_SOURCE INFORMATION_.
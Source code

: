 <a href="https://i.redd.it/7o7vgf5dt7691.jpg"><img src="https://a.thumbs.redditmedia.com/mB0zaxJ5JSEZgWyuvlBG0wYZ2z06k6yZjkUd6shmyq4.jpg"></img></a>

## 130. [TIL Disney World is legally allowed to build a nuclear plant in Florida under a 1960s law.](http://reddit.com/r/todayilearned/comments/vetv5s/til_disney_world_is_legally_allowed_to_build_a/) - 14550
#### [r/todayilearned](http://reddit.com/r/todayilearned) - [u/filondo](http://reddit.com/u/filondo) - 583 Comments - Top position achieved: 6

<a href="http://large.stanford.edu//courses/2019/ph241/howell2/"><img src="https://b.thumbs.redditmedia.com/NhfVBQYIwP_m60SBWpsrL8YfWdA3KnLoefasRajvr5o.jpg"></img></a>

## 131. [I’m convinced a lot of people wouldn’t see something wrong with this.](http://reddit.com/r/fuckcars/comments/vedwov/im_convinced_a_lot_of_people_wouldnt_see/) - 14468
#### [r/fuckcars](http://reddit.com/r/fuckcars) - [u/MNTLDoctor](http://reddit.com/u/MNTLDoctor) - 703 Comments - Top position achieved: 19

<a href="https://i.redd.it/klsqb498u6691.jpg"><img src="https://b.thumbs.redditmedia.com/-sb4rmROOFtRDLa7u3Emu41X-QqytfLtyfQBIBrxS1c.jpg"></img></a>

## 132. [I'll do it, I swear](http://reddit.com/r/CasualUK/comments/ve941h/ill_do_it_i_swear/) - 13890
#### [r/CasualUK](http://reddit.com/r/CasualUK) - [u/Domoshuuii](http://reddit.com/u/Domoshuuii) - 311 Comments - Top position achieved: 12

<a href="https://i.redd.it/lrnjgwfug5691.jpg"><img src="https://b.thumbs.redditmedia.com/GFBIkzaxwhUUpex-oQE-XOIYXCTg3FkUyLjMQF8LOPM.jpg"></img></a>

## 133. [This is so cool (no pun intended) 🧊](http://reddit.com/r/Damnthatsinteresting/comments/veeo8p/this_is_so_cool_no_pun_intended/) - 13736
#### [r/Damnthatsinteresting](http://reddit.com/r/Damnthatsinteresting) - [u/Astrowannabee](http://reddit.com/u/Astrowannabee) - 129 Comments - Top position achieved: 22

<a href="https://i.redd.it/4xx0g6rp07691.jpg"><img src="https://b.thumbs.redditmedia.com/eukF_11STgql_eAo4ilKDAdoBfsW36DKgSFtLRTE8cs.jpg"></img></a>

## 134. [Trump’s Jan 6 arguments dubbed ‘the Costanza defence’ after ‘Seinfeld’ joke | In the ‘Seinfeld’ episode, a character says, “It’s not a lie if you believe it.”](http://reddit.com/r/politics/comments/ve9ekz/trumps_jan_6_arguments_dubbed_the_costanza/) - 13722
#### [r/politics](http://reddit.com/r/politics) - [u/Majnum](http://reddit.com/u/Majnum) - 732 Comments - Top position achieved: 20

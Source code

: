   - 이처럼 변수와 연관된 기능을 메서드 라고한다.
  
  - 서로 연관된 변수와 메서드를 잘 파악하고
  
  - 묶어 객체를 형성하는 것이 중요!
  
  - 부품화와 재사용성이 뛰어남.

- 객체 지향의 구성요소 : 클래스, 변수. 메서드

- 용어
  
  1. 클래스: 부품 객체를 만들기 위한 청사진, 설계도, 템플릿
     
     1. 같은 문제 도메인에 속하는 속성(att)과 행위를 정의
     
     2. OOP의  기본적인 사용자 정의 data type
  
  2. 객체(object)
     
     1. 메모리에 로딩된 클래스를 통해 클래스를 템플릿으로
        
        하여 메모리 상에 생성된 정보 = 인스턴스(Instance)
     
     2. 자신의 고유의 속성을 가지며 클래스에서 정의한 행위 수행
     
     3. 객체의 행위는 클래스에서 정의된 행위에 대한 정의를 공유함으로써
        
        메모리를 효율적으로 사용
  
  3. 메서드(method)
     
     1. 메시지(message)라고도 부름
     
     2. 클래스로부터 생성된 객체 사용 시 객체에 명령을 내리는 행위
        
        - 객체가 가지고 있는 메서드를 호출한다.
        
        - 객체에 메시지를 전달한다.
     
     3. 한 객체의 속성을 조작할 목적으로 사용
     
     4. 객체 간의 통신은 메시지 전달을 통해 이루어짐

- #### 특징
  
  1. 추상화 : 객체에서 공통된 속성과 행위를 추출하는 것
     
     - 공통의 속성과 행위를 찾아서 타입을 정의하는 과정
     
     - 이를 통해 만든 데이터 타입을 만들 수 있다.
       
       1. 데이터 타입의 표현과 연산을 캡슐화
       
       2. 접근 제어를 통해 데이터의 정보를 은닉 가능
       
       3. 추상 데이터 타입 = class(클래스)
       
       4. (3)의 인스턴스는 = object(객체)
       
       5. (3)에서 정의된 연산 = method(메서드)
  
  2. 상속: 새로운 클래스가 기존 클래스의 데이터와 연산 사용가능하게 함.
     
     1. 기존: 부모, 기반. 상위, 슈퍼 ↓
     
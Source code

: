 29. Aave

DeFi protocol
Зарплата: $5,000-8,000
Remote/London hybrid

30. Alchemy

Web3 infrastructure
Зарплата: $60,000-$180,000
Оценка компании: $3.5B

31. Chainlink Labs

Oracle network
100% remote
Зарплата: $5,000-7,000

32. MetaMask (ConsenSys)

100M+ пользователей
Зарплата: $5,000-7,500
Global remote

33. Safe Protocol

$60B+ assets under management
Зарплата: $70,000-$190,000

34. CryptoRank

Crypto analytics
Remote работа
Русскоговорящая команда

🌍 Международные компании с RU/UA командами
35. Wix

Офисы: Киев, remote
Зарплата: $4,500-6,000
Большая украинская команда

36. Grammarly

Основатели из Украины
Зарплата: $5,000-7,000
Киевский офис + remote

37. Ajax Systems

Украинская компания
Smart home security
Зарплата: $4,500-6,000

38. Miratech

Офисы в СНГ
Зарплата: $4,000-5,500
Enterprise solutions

_EXERCISE DIRECTIONS_. Write the entries out again in full, exactly as they appear above.

_ANSWER SECTION_.
Source code

: <a href="https://i.redd.it/7o7vgf5dt7691.jpg"><img src="https://a.thumbs.redditmedia.com/mB0zaxJ5JSEZgWyuvlBG0wYZ2z06k6yZjkUd6shmyq4.jpg"></img></a>

## 130. [TIL Disney World is legally allowed to build a nuclear plant in Florida under a 1960s law.](http://reddit.com/r/todayilearned/comments/vetv5s/til_disney_world_is_legally_allowed_to_build_a/) - 14550
#### [r/todayilearned](http://reddit.com/r/todayilearned) - [u/filondo](http://reddit.com/u/filondo) - 583 Comments - Top position achieved: 6

<a href="http://large.stanford.edu//courses/2019/ph241/howell2/"><img src="https://b.thumbs.redditmedia.com/NhfVBQYIwP_m60SBWpsrL8YfWdA3KnLoefasRajvr5o.jpg"></img></a>

## 131. [I’m convinced a lot of people wouldn’t see something wrong with this.](http://reddit.com/r/fuckcars/comments/vedwov/im_convinced_a_lot_of_people_wouldnt_see/) - 14468
#### [r/fuckcars](http://reddit.com/r/fuckcars) - [u/MNTLDoctor](http://reddit.com/u/MNTLDoctor) - 703 Comments - Top position achieved: 19

<a href="https://i.redd.it/klsqb498u6691.jpg"><img src="https://b.thumbs.redditmedia.com/-sb4rmROOFtRDLa7u3Emu41X-QqytfLtyfQBIBrxS1c.jpg"></img></a>

## 132. [I'll do it, I swear](http://reddit.com/r/CasualUK/comments/ve941h/ill_do_it_i_swear/) - 13890
#### [r/CasualUK](http://reddit.com/r/CasualUK) - [u/Domoshuuii](http://reddit.com/u/Domoshuuii) - 311 Comments - Top position achieved: 12

<a href="https://i.redd.it/lrnjgwfug5691.jpg"><img src="https://b.thumbs.redditmedia.com/GFBIkzaxwhUUpex-oQE-XOIYXCTg3FkUyLjMQF8LOPM.jpg"></img></a>

## 133. [This is so cool (no pun intended) 🧊](http://reddit.com/r/Damnthatsinteresting/comments/veeo8p/this_is_so_cool_no_pun_intended/) - 13736
#### [r/Damnthatsinteresting](http://reddit.com/r/Damnthatsinteresting) - [u/Astrowannabee](http://reddit.com/u/Astrowannabee) - 129 Comments - Top position achieved: 22

<a href="https://i.redd.it/4xx0g6rp07691.jpg"><img src="https://b.thumbs.redditmedia.com/eukF_11STgql_eAo4ilKDAdoBfsW36DKgSFtLRTE8cs.jpg"></img></a>

## 134. [Trump’s Jan 6 arguments dubbed ‘the Costanza defence’ after ‘Seinfeld’ joke | In the ‘Seinfeld’ episode, a character says, “It’s not a lie if you believe it.”](http://reddit.com/r/politics/comments/ve9ekz/trumps_jan_6_arguments_dubbed_the_costanza/) - 13722
#### [r/politics](http://reddit.com/r/politics) - [u/Majnum](http://reddit.com/u/Majnum) - 732 Comments - Top position achieved: 20

Source code

:   - 이처럼 변수와 연관된 기능을 메서드 라고한다.
  
  - 서로 연관된 변수와 메서드를 잘 파악하고
  
  - 묶어 객체를 형성하는 것이 중요!
  
  - 부품화와 재사용성이 뛰어남.

- 객체 지향의 구성요소 : 클래스, 변수. 메서드

- 용어
  
  1. 클래스: 부품 객체를 만들기 위한 청사진, 설계도, 템플릿
     
     1. 같은 문제 도메인에 속하는 속성(att)과 행위를 정의
     
     2. OOP의  기본적인 사용자 정의 data type
  
  2. 객체(object)
     
     1. 메모리에 로딩된 클래스를 통해 클래스를 템플릿으로
        
        하여 메모리 상에 생성된 정보 = 인스턴스(Instance)
     
     2. 자신의 고유의 속성을 가지며 클래스에서 정의한 행위 수행
     
     3. 객체의 행위는 클래스에서 정의된 행위에 대한 정의를 공유함으로써
        
        메모리를 효율적으로 사용
  
  3. 메서드(method)
     
     1. 메시지(message)라고도 부름
     
     2. 클래스로부터 생성된 객체 사용 시 객체에 명령을 내리는 행위
        
        - 객체가 가지고 있는 메서드를 호출한다.
        
        - 객체에 메시지를 전달한다.
     
     3. 한 객체의 속성을 조작할 목적으로 사용
     
     4. 객체 간의 통신은 메시지 전달을 통해 이루어짐

- #### 특징
  
  1. 추상화 : 객체에서 공통된 속성과 행위를 추출하는 것
     
     - 공통의 속성과 행위를 찾아서 타입을 정의하는 과정
     
     - 이를 통해 만든 데이터 타입을 만들 수 있다.
       
       1. 데이터 타입의 표현과 연산을 캡슐화
       
       2. 접근 제어를 통해 데이터의 정보를 은닉 가능
       
       3. 추상 데이터 타입 = class(클래스)
       
       4. (3)의 인스턴스는 = object(객체)
       
       5. (3)에서 정의된 연산 = method(메서드)
  
  2. 상속: 새로운 클래스가 기존 클래스의 데이터와 연산 사용가능하게 함.
     
     1. 기존: 부모, 기반. 상위, 슈퍼 ↓
     
Source code

: 29. Aave

DeFi protocol
Зарплата: $5,000-8,000
Remote/London hybrid

30. Alchemy

Web3 infrastructure
Зарплата: $60,000-$180,000
Оценка компании: $3.5B

31. Chainlink Labs

Oracle network
100% remote
Зарплата: $5,000-7,000

32. MetaMask (ConsenSys)

100M+ пользователей
Зарплата: $5,000-7,500
Global remote

33. Safe Protocol

$60B+ assets under management
Зарплата: $70,000-$190,000

34. CryptoRank

Crypto analytics
Remote работа
Русскоговорящая команда

🌍 Международные компании с RU/UA командами
35. Wix

Офисы: Киев, remote
Зарплата: $4,500-6,000
Большая украинская команда

36. Grammarly

Основатели из Украины
Зарплата: $5,000-7,000
Киевский офис + remote

37. Ajax Systems

Украинская компания
Smart home security
Зарплата: $4,500-6,000

38. Miratech

Офисы в СНГ
Зарплата: $4,000-5,500
Enterprise solutions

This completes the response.